**Requirement**
Run through the records and show each line that includes the string "with".

○ ○ ○ ○

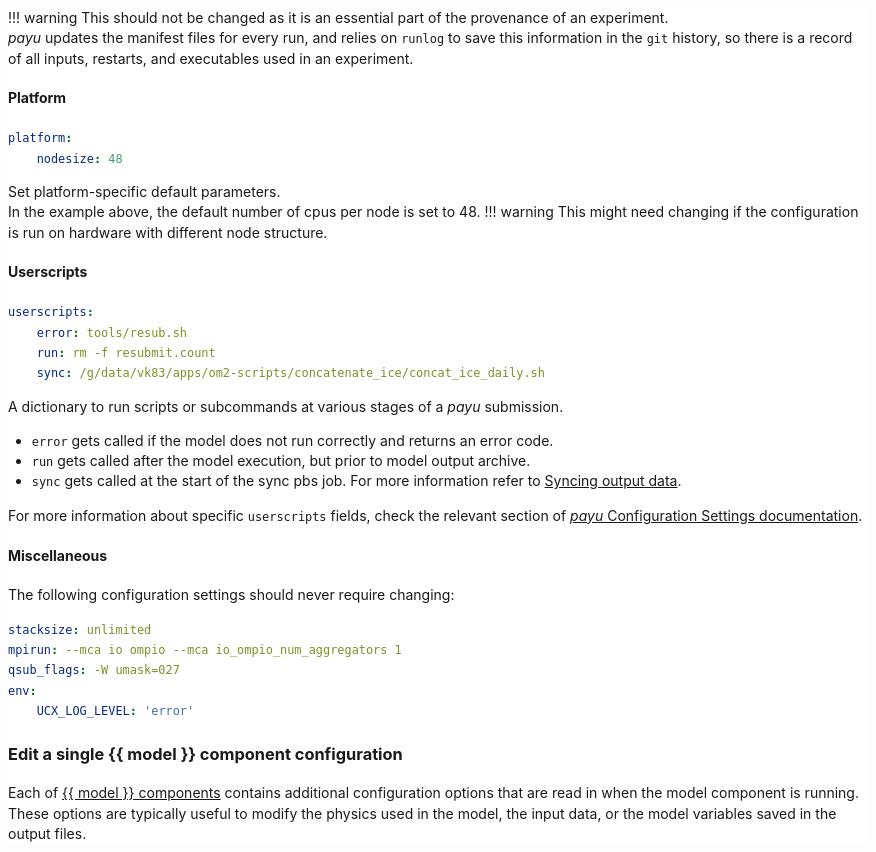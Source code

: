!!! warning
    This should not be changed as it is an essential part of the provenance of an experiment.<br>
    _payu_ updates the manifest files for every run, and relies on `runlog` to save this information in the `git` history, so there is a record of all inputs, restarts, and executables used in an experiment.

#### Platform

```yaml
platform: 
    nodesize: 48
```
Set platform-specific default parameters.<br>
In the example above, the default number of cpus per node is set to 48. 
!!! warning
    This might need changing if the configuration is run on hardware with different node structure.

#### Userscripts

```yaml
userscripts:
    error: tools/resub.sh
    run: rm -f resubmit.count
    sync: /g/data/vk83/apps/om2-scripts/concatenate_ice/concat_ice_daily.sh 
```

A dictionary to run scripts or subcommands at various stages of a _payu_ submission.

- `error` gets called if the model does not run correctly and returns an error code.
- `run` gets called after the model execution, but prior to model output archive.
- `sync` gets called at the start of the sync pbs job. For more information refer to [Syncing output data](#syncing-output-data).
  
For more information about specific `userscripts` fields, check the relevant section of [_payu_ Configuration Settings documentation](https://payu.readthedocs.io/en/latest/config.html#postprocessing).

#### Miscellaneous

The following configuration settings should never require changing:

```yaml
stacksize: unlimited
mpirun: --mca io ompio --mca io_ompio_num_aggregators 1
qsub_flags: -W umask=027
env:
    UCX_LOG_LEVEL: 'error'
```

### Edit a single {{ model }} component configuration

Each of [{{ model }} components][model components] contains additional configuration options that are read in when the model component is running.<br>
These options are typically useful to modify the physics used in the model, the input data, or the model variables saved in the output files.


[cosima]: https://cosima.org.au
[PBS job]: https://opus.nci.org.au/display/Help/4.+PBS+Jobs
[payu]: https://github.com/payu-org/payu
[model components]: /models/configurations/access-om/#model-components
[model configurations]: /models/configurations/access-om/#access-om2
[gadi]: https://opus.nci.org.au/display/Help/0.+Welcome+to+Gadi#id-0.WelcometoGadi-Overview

○ ○ ○ ○

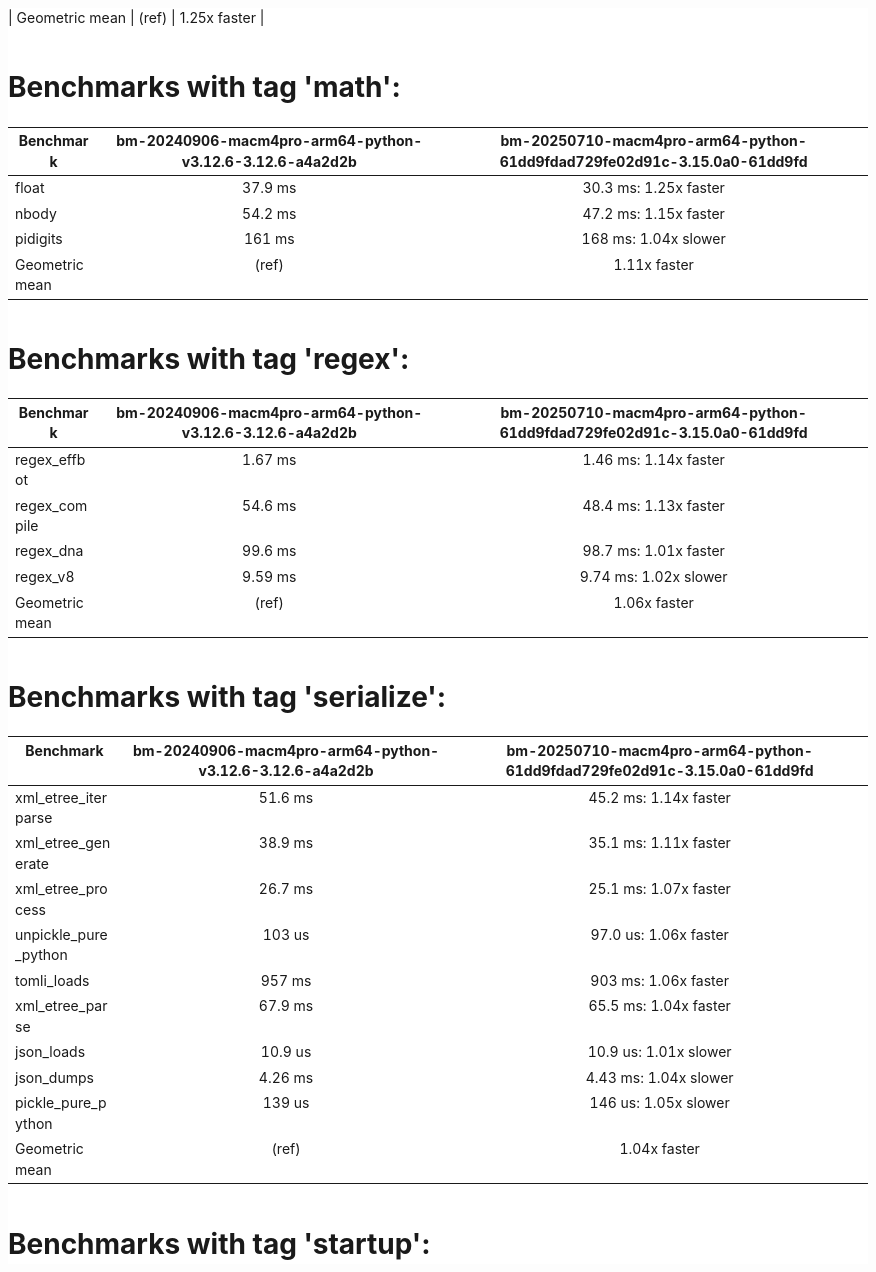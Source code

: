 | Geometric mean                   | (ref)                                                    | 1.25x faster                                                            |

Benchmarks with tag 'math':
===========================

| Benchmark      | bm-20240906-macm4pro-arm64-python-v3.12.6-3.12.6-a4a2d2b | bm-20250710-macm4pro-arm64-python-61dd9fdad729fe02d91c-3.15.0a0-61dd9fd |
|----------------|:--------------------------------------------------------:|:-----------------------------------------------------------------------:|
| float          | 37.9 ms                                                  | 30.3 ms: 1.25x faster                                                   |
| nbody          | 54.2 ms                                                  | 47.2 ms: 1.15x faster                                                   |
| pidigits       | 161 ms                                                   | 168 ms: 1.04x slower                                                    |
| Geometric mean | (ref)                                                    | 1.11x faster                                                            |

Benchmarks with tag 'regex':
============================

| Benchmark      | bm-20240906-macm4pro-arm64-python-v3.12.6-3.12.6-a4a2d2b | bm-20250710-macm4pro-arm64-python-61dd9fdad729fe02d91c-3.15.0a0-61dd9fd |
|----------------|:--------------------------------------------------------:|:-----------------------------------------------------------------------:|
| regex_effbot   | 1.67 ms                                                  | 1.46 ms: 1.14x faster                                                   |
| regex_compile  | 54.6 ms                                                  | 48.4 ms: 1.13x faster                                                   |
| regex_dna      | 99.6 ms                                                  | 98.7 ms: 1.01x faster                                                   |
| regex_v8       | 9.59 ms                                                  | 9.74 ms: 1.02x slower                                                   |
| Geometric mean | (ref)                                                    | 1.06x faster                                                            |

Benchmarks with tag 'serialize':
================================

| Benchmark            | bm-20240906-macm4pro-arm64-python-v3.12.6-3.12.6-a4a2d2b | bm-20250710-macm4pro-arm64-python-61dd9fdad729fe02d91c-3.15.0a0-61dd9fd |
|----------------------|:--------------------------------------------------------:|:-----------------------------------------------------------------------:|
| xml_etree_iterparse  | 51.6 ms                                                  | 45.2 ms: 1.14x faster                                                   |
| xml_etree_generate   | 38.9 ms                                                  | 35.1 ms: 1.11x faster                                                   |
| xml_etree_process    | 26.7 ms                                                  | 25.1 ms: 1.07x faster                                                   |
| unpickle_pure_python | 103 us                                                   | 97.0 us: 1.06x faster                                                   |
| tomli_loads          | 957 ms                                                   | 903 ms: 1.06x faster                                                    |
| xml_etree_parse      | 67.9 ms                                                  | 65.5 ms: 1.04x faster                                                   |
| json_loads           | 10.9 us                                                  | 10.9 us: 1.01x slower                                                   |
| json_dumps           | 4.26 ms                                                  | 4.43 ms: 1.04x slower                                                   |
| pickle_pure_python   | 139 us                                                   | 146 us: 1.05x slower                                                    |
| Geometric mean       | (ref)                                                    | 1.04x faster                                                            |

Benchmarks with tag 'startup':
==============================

○ ○ ○ ○

**Task response**
    This might need changing if the configuration is run on hardware with different node structure.
Benchmarks with tag 'math':
Benchmarks with tag 'regex':
Benchmarks with tag 'serialize':
Benchmarks with tag 'startup':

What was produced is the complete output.